[[ Exercise inputs, beginning ]]

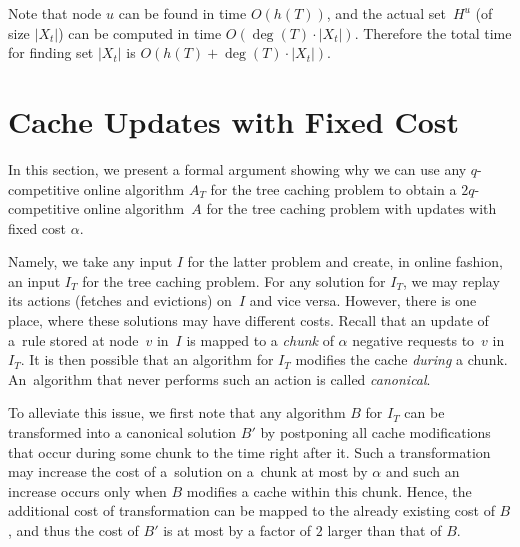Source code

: Note that node $u$ can be found in time $O(h(T))$, and the 
actual set~$H^u$ (of size $|X_t|$) can be computed 
in time $O(\deg(T) \cdot |X_t|)$. Therefore the total time 
for finding set $|X_t|$ is $O(h(T) + \deg(T) \cdot |X_t|)$.


%



\section{Cache Updates with Fixed Cost}
\label{sec:bisimulation}


In this section, we present a formal argument showing why we can use any
$q$-competitive online algorithm $A_T$ for the tree caching problem to obtain
a $2 q$-competitive online algorithm~$A$ for the tree caching problem with updates with fixed cost $\alpha$.

Namely, we take any input $I$ for the latter problem and create, in online
fashion, an input $I_T$ for the tree caching problem.
For any solution for $I_T$, we may replay its actions (fetches and evictions)
on~$I$ and vice versa. However, there is one place, where these solutions 
may have different costs. Recall that an update of a~rule stored at node~$v$
in~$I$ is mapped to a \emph{chunk} of $\alpha$ negative requests to~$v$ 
in~$I_T$. It is then possible that an algorithm for $I_T$ modifies the cache
\emph{during} a chunk. An~algorithm that never performs such an action
is called \emph{canonical}.

To alleviate this issue, we first note that any algorithm $B$ for $I_T$ can be
transformed into a canonical solution $B'$ by postponing all cache modifications
that occur during some chunk to the time right after it. Such a transformation
may increase the cost of a~solution on a~chunk at most by $\alpha$ and such an
increase occurs only when $B$ modifies a cache within this chunk. Hence, the
additional cost of transformation can be mapped to the already existing cost of
$B$, and thus the cost of $B'$ is at most by a factor of $2$ larger than that
of $B$.

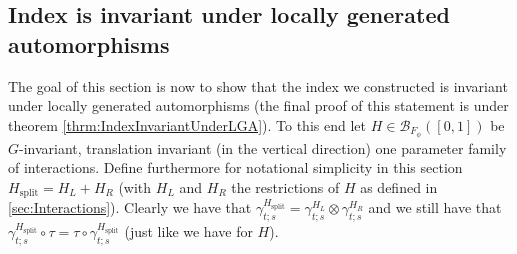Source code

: \documentclass[12pt,a4paper,twoside]{article}
\newcommand{\BB}{\mathcal B}
\theoremstyle{definition}
\numberwithin{equation}{section}
\begin{document}
\subsection{Index is invariant under locally generated automorphisms}\label{sec:IndexInvariantUnderLGA}
The goal of this section is now to show that the index we constructed is invariant under locally generated automorphisms (the final proof of this statement is under theorem \ref{thrm:IndexInvariantUnderLGA}). To this end let $H\in\BB_{F_\phi}([0,1])$ be $G$-invariant, translation invariant (in the vertical direction) one parameter family of interactions. Define furthermore for notational simplicity in this section $H_{\text{split}}=H_L+H_R$ (with $H_L$ and $H_R$ the restrictions of $H$ as defined in \ref{sec:Interactions}). Clearly we have that $\gamma^{H_{\text{split}}}_{t;s}=\gamma^{H_L}_{t;s}\otimes\gamma^{H_R}_{t;s}$ and we still have that $\gamma^{H_{\text{split}}}_{t;s}\circ\tau=\tau\circ\gamma^{H_{\text{split}}}_{t;s}$ (just like we have for $H$).
\end{document}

[[ Exercise inputs, end ]]

**Task brief**
The answer should be the records above, unchanged, with the pictures omitted.

**Exercise solution**
Source code

: Note that node $u$ can be found in time $O(h(T))$, and the 
actual set~$H^u$ (of size $|X_t|$) can be computed 
in time $O(\deg(T) \cdot |X_t|)$. Therefore the total time 
for finding set $|X_t|$ is $O(h(T) + \deg(T) \cdot |X_t|)$.


%



\section{Cache Updates with Fixed Cost}
\label{sec:bisimulation}


In this section, we present a formal argument showing why we can use any
$q$-competitive online algorithm $A_T$ for the tree caching problem to obtain
a $2 q$-competitive online algorithm~$A$ for the tree caching problem with updates with fixed cost $\alpha$.

Namely, we take any input $I$ for the latter problem and create, in online
fashion, an input $I_T$ for the tree caching problem.
For any solution for $I_T$, we may replay its actions (fetches and evictions)
on~$I$ and vice versa. However, there is one place, where these solutions 
may have different costs. Recall that an update of a~rule stored at node~$v$
in~$I$ is mapped to a \emph{chunk} of $\alpha$ negative requests to~$v$ 
in~$I_T$. It is then possible that an algorithm for $I_T$ modifies the cache
\emph{during} a chunk. An~algorithm that never performs such an action
is called \emph{canonical}.

To alleviate this issue, we first note that any algorithm $B$ for $I_T$ can be
transformed into a canonical solution $B'$ by postponing all cache modifications
that occur during some chunk to the time right after it. Such a transformation
may increase the cost of a~solution on a~chunk at most by $\alpha$ and such an
increase occurs only when $B$ modifies a cache within this chunk. Hence, the
additional cost of transformation can be mapped to the already existing cost of
$B$, and thus the cost of $B'$ is at most by a factor of $2$ larger than that
of $B$.

Source code

: \documentclass[12pt,a4paper,twoside]{article}
\newcommand{\BB}{\mathcal B}
\theoremstyle{definition}
\numberwithin{equation}{section}
\begin{document}
\subsection{Index is invariant under locally generated automorphisms}\label{sec:IndexInvariantUnderLGA}
The goal of this section is now to show that the index we constructed is invariant under locally generated automorphisms (the final proof of this statement is under theorem \ref{thrm:IndexInvariantUnderLGA}). To this end let $H\in\BB_{F_\phi}([0,1])$ be $G$-invariant, translation invariant (in the vertical direction) one parameter family of interactions. Define furthermore for notational simplicity in this section $H_{\text{split}}=H_L+H_R$ (with $H_L$ and $H_R$ the restrictions of $H$ as defined in \ref{sec:Interactions}). Clearly we have that $\gamma^{H_{\text{split}}}_{t;s}=\gamma^{H_L}_{t;s}\otimes\gamma^{H_R}_{t;s}$ and we still have that $\gamma^{H_{\text{split}}}_{t;s}\circ\tau=\tau\circ\gamma^{H_{\text{split}}}_{t;s}$ (just like we have for $H$).
\end{document}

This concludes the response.